November 26, 2014

What should you consider when deciding between saving/investing your money vs. paying down debt?

2 thoughts on “November 26, 2014”

  1. Garrett Haag says:

    The interest rate is a major thing to consider. If your interest rate on your debt is higher then what you could ever hope to average on your investments put your extra money on your debt for a return of what the interest rate is. If your debt has a low interest rate that you could likely average on your investments, lets say 3% you are likely better off investing your extra money and paying the minimum on that debt because you could average better on investments. You may want to put extra in your debts if you need to get them all payed off to get a new loan soon also.

  2. Mike Finley says:

    Well said, Garrett.

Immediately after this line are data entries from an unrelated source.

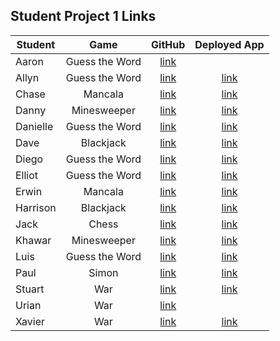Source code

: ## Student Project 1 Links

| Student | Game | GitHub | Deployed App |
|---|:---:|:---:|:---:|
| Aaron | Guess the Word | [link](https://github.com/J-AaronLong/guess-the-word) |  |
| Allyn | Guess the Word | [link](https://github.com/awoodward6/projectOne) | [link](https://awoodward6.github.io/guess-the-word/) |
| Chase | Mancala | [link](https://github.com/chaseeanderson/MancalaGameCA/tree/main) | [link](https://chaseeanderson.github.io/MancalaGameCA/) |
| Danny | Minesweeper | [link](https://github.com/danny-shindel/MineSweeper) | [link](https://danny-shindel.github.io/MineSweeper/) |
| Danielle | Guess the Word | [link](https://github.com/damartinez16/hangman-project1) | [link](https://damartinez16.github.io/hangman-project1/) |
| Dave | Blackjack | [link](https://github.com/LordSnoosh/sabacc-game-proj1) | [link](https://lordsnoosh.github.io/blackjack/) |
| Diego | Guess the Word | [link](https://github.com/DiegoRuiz06/First-Project) | [link](https://diegoruiz06.github.io/First-Project/) |
| Elliot | Guess the Word | [link](https://github.com/elliothwang/snowman) | [link](https://elliothwang.github.io/snowman/) |
| Erwin | Mancala | [link](https://github.com/erwinmedina/mancala) | [link](https://erwinmedina.github.io/mancala/) |
| Harrison | Blackjack | [link](https://github.com/Harrison-Berek/blackjack) | [link](https://harrison-berek.github.io/blackjack/) |
| Jack | Chess | [link](https://github.com/jackhr/chess-project) | [link](https://jackhr.github.io/chess-project/) |
| Khawar | Minesweeper | [link](https://github.com/khawarrr/project1_minesweeper) | [link](https://khawarrr.github.io/project1_minesweeper/) |
| Luis | Guess the Word | [link](https://github.com/lhern026/GUESS_THE_WORD) | [link](https://lhern026.github.io/GUESS_THE_WORD/) |
| Paul | Simon | [link](https://github.com/cloudpc7/project) | [link](https://cloudpc7.github.io/project/) |
| Stuart | War | [link](https://github.com/StuK359/WarPlus) | [link](https://stuk359.github.io/WarPlus/) |
| Urian | War | [link](https://git.generalassemb.ly/urian/ProjectIWar) |  |
| Xavier | War | [link](https://github.com/imthedude2351/FirstProject-War) | [link](https://imthedude2351.github.io/FirstProject-War/) |
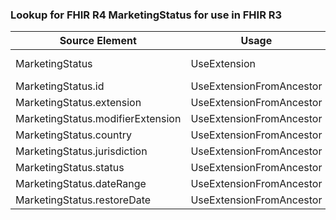 ### Lookup for FHIR R4 MarketingStatus for use in FHIR R3

| Source Element | Usage | Target |
| -------------- | ----- | ------ |
| MarketingStatus | UseExtension | http://hl7.org/fhir/4.0/StructureDefinition/extension-MarketingStatus |
| MarketingStatus.id | UseExtensionFromAncestor | - |
| MarketingStatus.extension | UseExtensionFromAncestor | - |
| MarketingStatus.modifierExtension | UseExtensionFromAncestor | - |
| MarketingStatus.country | UseExtensionFromAncestor | - |
| MarketingStatus.jurisdiction | UseExtensionFromAncestor | - |
| MarketingStatus.status | UseExtensionFromAncestor | - |
| MarketingStatus.dateRange | UseExtensionFromAncestor | - |
| MarketingStatus.restoreDate | UseExtensionFromAncestor | - |
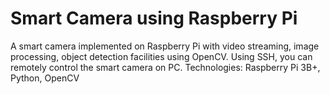 # Smart Camera using Raspberry Pi
A smart camera implemented on Raspberry Pi with video streaming, image processing, object detection facilities using OpenCV. Using SSH, you can remotely control the smart camera on PC. Technologies: Raspberry Pi 3B+, Python, OpenCV
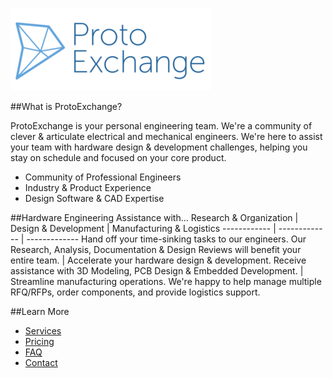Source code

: [![GitHub Logo](/images/brand/px.logo.ga.png)](https://protoexchange.com)

##What is ProtoExchange?

ProtoExchange is your personal engineering team. We're a community of clever & articulate electrical and mechanical engineers. We're here to assist your team with hardware design & development challenges, helping you stay on schedule and focused on your core product.

* Community of Professional Engineers
* Industry & Product Experience
* Design Software & CAD Expertise


##Hardware Engineering Assistance with...
Research & Organization | Design & Development | Manufacturing & Logistics
------------ | ------------- | -------------
Hand off your time-sinking tasks to our engineers. Our Research, Analysis, Documentation & Design Reviews will benefit your entire team. | Accelerate your hardware design & development. Receive assistance with 3D Modeling, PCB Design & Embedded Development. | Streamline manufacturing operations. We're happy to help manage multiple RFQ/RFPs, order components, and provide logistics support.

##Learn More
* [Services](https://protoexchange.com/#!/#services)
* [Pricing](https://protoexchange.com/pricing)
* [FAQ](https://protoexchange.com/faq)
* [Contact](https://protoexchange.com/#!/contact)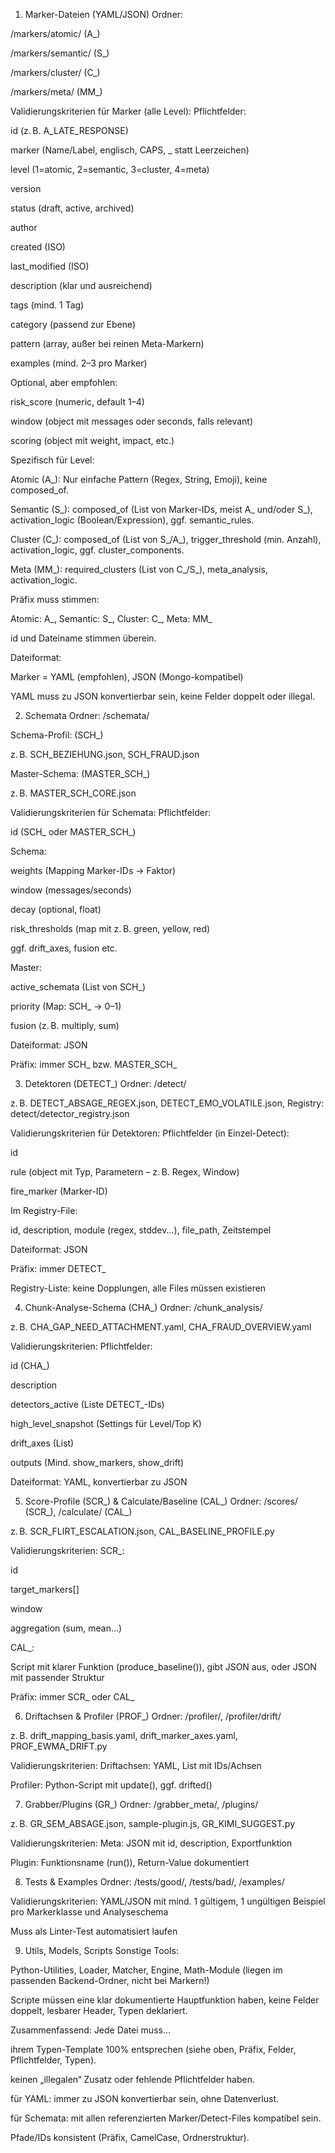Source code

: 1. Marker-Dateien (YAML/JSON)
Ordner:

/markers/atomic/ (A_)

/markers/semantic/ (S_)

/markers/cluster/ (C_)

/markers/meta/ (MM_)

Validierungskriterien für Marker (alle Level):
Pflichtfelder:

id (z. B. A_LATE_RESPONSE)

marker (Name/Label, englisch, CAPS, _ statt Leerzeichen)

level (1=atomic, 2=semantic, 3=cluster, 4=meta)

version

status (draft, active, archived)

author

created (ISO)

last_modified (ISO)

description (klar und ausreichend)

tags (mind. 1 Tag)

category (passend zur Ebene)

pattern (array, außer bei reinen Meta-Markern)

examples (mind. 2–3 pro Marker)

Optional, aber empfohlen:

risk_score (numeric, default 1–4)

window (object mit messages oder seconds, falls relevant)

scoring (object mit weight, impact, etc.)

Spezifisch für Level:

Atomic (A_): Nur einfache Pattern (Regex, String, Emoji), keine composed_of.

Semantic (S_): composed_of (List von Marker-IDs, meist A_ und/oder S_), activation_logic (Boolean/Expression), ggf. semantic_rules.

Cluster (C_): composed_of (List von S_/A_), trigger_threshold (min. Anzahl), activation_logic, ggf. cluster_components.

Meta (MM_): required_clusters (List von C_/S_), meta_analysis, activation_logic.

Präfix muss stimmen:

Atomic: A_, Semantic: S_, Cluster: C_, Meta: MM_

id und Dateiname stimmen überein.

Dateiformat:

Marker = YAML (empfohlen), JSON (Mongo-kompatibel)

YAML muss zu JSON konvertierbar sein, keine Felder doppelt oder illegal.

2. Schemata
Ordner: /schemata/

Schema-Profil: (SCH_)

z. B. SCH_BEZIEHUNG.json, SCH_FRAUD.json

Master-Schema: (MASTER_SCH_)

z. B. MASTER_SCH_CORE.json

Validierungskriterien für Schemata:
Pflichtfelder:

id (SCH_ oder MASTER_SCH_)

Schema:

weights (Mapping Marker-IDs → Faktor)

window (messages/seconds)

decay (optional, float)

risk_thresholds (map mit z. B. green, yellow, red)

ggf. drift_axes, fusion etc.

Master:

active_schemata (List von SCH_)

priority (Map: SCH_ → 0–1)

fusion (z. B. multiply, sum)

Dateiformat: JSON

Präfix: immer SCH_ bzw. MASTER_SCH_

3. Detektoren (DETECT_)
Ordner: /detect/

z. B. DETECT_ABSAGE_REGEX.json, DETECT_EMO_VOLATILE.json, Registry: detect/detector_registry.json

Validierungskriterien für Detektoren:
Pflichtfelder (in Einzel-Detect):

id

rule (object mit Typ, Parametern – z. B. Regex, Window)

fire_marker (Marker-ID)

Im Registry-File:

id, description, module (regex, stddev...), file_path, Zeitstempel

Dateiformat: JSON

Präfix: immer DETECT_

Registry-Liste: keine Dopplungen, alle Files müssen existieren

4. Chunk-Analyse-Schema (CHA_)
Ordner: /chunk_analysis/

z. B. CHA_GAP_NEED_ATTACHMENT.yaml, CHA_FRAUD_OVERVIEW.yaml

Validierungskriterien:
Pflichtfelder:

id (CHA_)

description

detectors_active (Liste DETECT_-IDs)

high_level_snapshot (Settings für Level/Top K)

drift_axes (List)

outputs (Mind. show_markers, show_drift)

Dateiformat: YAML, konvertierbar zu JSON

5. Score-Profile (SCR_) & Calculate/Baseline (CAL_)
Ordner: /scores/ (SCR_), /calculate/ (CAL_)

z. B. SCR_FLIRT_ESCALATION.json, CAL_BASELINE_PROFILE.py

Validierungskriterien:
SCR_:

id

target_markers[]

window

aggregation (sum, mean...)

CAL_:

Script mit klarer Funktion (produce_baseline()), gibt JSON aus, oder JSON mit passender Struktur

Präfix: immer SCR_ oder CAL_

6. Driftachsen & Profiler (PROF_)
Ordner: /profiler/, /profiler/drift/

z. B. drift_mapping_basis.yaml, drift_marker_axes.yaml, PROF_EWMA_DRIFT.py

Validierungskriterien:
Driftachsen: YAML, List mit IDs/Achsen

Profiler: Python-Script mit update(), ggf. drifted()

7. Grabber/Plugins (GR_)
Ordner: /grabber_meta/, /plugins/

z. B. GR_SEM_ABSAGE.json, sample-plugin.js, GR_KIMI_SUGGEST.py

Validierungskriterien:
Meta: JSON mit id, description, Exportfunktion

Plugin: Funktionsname (run()), Return-Value dokumentiert

8. Tests & Examples
Ordner: /tests/good/, /tests/bad/, /examples/

Validierungskriterien:
YAML/JSON mit mind. 1 gültigem, 1 ungültigen Beispiel pro Markerklasse und Analyseschema

Muss als Linter-Test automatisiert laufen

9. Utils, Models, Scripts
Sonstige Tools:

Python-Utilities, Loader, Matcher, Engine, Math-Module (liegen im passenden Backend-Ordner, nicht bei Markern!)

Scripte müssen eine klar dokumentierte Hauptfunktion haben, keine Felder doppelt, lesbarer Header, Typen deklariert.

Zusammenfassend:
Jede Datei muss…

ihrem Typen-Template 100% entsprechen (siehe oben, Präfix, Felder, Pflichtfelder, Typen).

keinen „illegalen“ Zusatz oder fehlende Pflichtfelder haben.

für YAML: immer zu JSON konvertierbar sein, ohne Datenverlust.

für Schemata: mit allen referenzierten Marker/Detect-Files kompatibel sein.

Pfade/IDs konsistent (Präfix, CamelCase, Ordnerstruktur).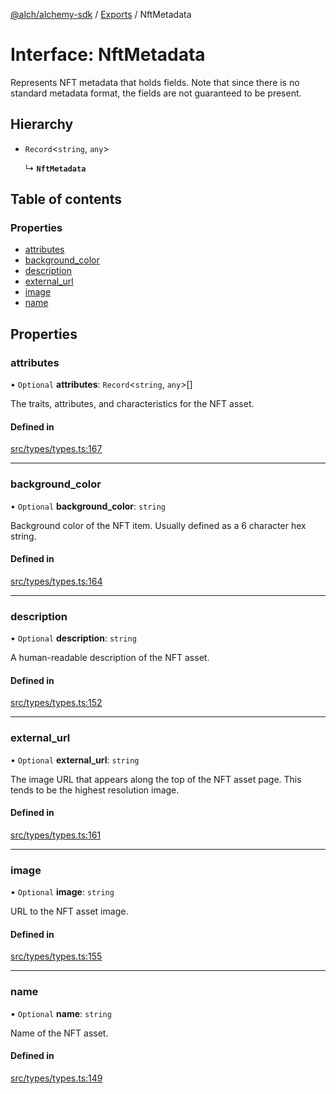 [@alch/alchemy-sdk](../README.md) / [Exports](../modules.md) / NftMetadata

# Interface: NftMetadata

Represents NFT metadata that holds fields. Note that since there is no
standard metadata format, the fields are not guaranteed to be present.

## Hierarchy

- `Record`<`string`, `any`\>

  ↳ **`NftMetadata`**

## Table of contents

### Properties

- [attributes](NftMetadata.md#attributes)
- [background\_color](NftMetadata.md#background_color)
- [description](NftMetadata.md#description)
- [external\_url](NftMetadata.md#external_url)
- [image](NftMetadata.md#image)
- [name](NftMetadata.md#name)

## Properties

### attributes

• `Optional` **attributes**: `Record`<`string`, `any`\>[]

The traits, attributes, and characteristics for the NFT asset.

#### Defined in

[src/types/types.ts:167](https://github.com/alchemyplatform/alchemy-sdk-js/blob/9fe1224/src/types/types.ts#L167)

___

### background\_color

• `Optional` **background\_color**: `string`

Background color of the NFT item. Usually defined as a 6 character hex string.

#### Defined in

[src/types/types.ts:164](https://github.com/alchemyplatform/alchemy-sdk-js/blob/9fe1224/src/types/types.ts#L164)

___

### description

• `Optional` **description**: `string`

A human-readable description of the NFT asset.

#### Defined in

[src/types/types.ts:152](https://github.com/alchemyplatform/alchemy-sdk-js/blob/9fe1224/src/types/types.ts#L152)

___

### external\_url

• `Optional` **external\_url**: `string`

The image URL that appears along the top of the NFT asset page. This tends
to be the highest resolution image.

#### Defined in

[src/types/types.ts:161](https://github.com/alchemyplatform/alchemy-sdk-js/blob/9fe1224/src/types/types.ts#L161)

___

### image

• `Optional` **image**: `string`

URL to the NFT asset image.

#### Defined in

[src/types/types.ts:155](https://github.com/alchemyplatform/alchemy-sdk-js/blob/9fe1224/src/types/types.ts#L155)

___

### name

• `Optional` **name**: `string`

Name of the NFT asset.

#### Defined in

[src/types/types.ts:149](https://github.com/alchemyplatform/alchemy-sdk-js/blob/9fe1224/src/types/types.ts#L149)
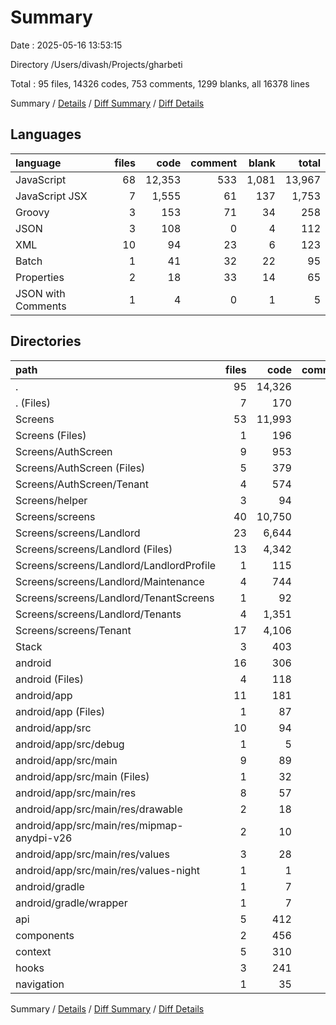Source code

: # Summary

Date : 2025-05-16 13:53:15

Directory /Users/divash/Projects/gharbeti

Total : 95 files,  14326 codes, 753 comments, 1299 blanks, all 16378 lines

Summary / [Details](details.md) / [Diff Summary](diff.md) / [Diff Details](diff-details.md)

## Languages
| language | files | code | comment | blank | total |
| :--- | ---: | ---: | ---: | ---: | ---: |
| JavaScript | 68 | 12,353 | 533 | 1,081 | 13,967 |
| JavaScript JSX | 7 | 1,555 | 61 | 137 | 1,753 |
| Groovy | 3 | 153 | 71 | 34 | 258 |
| JSON | 3 | 108 | 0 | 4 | 112 |
| XML | 10 | 94 | 23 | 6 | 123 |
| Batch | 1 | 41 | 32 | 22 | 95 |
| Properties | 2 | 18 | 33 | 14 | 65 |
| JSON with Comments | 1 | 4 | 0 | 1 | 5 |

## Directories
| path | files | code | comment | blank | total |
| :--- | ---: | ---: | ---: | ---: | ---: |
| . | 95 | 14,326 | 753 | 1,299 | 16,378 |
| . (Files) | 7 | 170 | 2 | 11 | 183 |
| Screens | 53 | 11,993 | 425 | 1,001 | 13,419 |
| Screens (Files) | 1 | 196 | 2 | 12 | 210 |
| Screens/AuthScreen | 9 | 953 | 20 | 92 | 1,065 |
| Screens/AuthScreen (Files) | 5 | 379 | 8 | 31 | 418 |
| Screens/AuthScreen/Tenant | 4 | 574 | 12 | 61 | 647 |
| Screens/helper | 3 | 94 | 0 | 5 | 99 |
| Screens/screens | 40 | 10,750 | 403 | 892 | 12,045 |
| Screens/screens/Landlord | 23 | 6,644 | 298 | 556 | 7,498 |
| Screens/screens/Landlord (Files) | 13 | 4,342 | 234 | 356 | 4,932 |
| Screens/screens/Landlord/LandlordProfile | 1 | 115 | 0 | 11 | 126 |
| Screens/screens/Landlord/Maintenance | 4 | 744 | 21 | 58 | 823 |
| Screens/screens/Landlord/TenantScreens | 1 | 92 | 11 | 10 | 113 |
| Screens/screens/Landlord/Tenants | 4 | 1,351 | 32 | 121 | 1,504 |
| Screens/screens/Tenant | 17 | 4,106 | 105 | 336 | 4,547 |
| Stack | 3 | 403 | 3 | 19 | 425 |
| android | 16 | 306 | 159 | 76 | 541 |
| android (Files) | 4 | 118 | 68 | 47 | 233 |
| android/app | 11 | 181 | 91 | 28 | 300 |
| android/app (Files) | 1 | 87 | 68 | 22 | 177 |
| android/app/src | 10 | 94 | 23 | 6 | 123 |
| android/app/src/debug | 1 | 5 | 0 | 3 | 8 |
| android/app/src/main | 9 | 89 | 23 | 3 | 115 |
| android/app/src/main (Files) | 1 | 32 | 0 | 0 | 32 |
| android/app/src/main/res | 8 | 57 | 23 | 3 | 83 |
| android/app/src/main/res/drawable | 2 | 18 | 23 | 3 | 44 |
| android/app/src/main/res/mipmap-anydpi-v26 | 2 | 10 | 0 | 0 | 10 |
| android/app/src/main/res/values | 3 | 28 | 0 | 0 | 28 |
| android/app/src/main/res/values-night | 1 | 1 | 0 | 0 | 1 |
| android/gradle | 1 | 7 | 0 | 1 | 8 |
| android/gradle/wrapper | 1 | 7 | 0 | 1 | 8 |
| api | 5 | 412 | 94 | 66 | 572 |
| components | 2 | 456 | 11 | 31 | 498 |
| context | 5 | 310 | 40 | 59 | 409 |
| hooks | 3 | 241 | 15 | 30 | 286 |
| navigation | 1 | 35 | 4 | 6 | 45 |

Summary / [Details](details.md) / [Diff Summary](diff.md) / [Diff Details](diff-details.md)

Let’s review.

    You must weigh the difference between a guaranteed return (paying off debt) vs. a projected return AFTER costs on your investments. For some people that number might be 3%, meaning if the interest rate is below that, they would take their extra money and invest it. If it was above that, they would take their extra money and pay down debt.

    There is no perfect number here. You must identify what that number is based on your investment knowledge and abilities. Whether you choose 3% or maybe as high as 6%, ultimately you must consider all options before making this big decision.

    P.S. I would ALWAYS invest in a retirement plan at work up to the matching money. That is FREE money. Do not let that opportunity pass you by.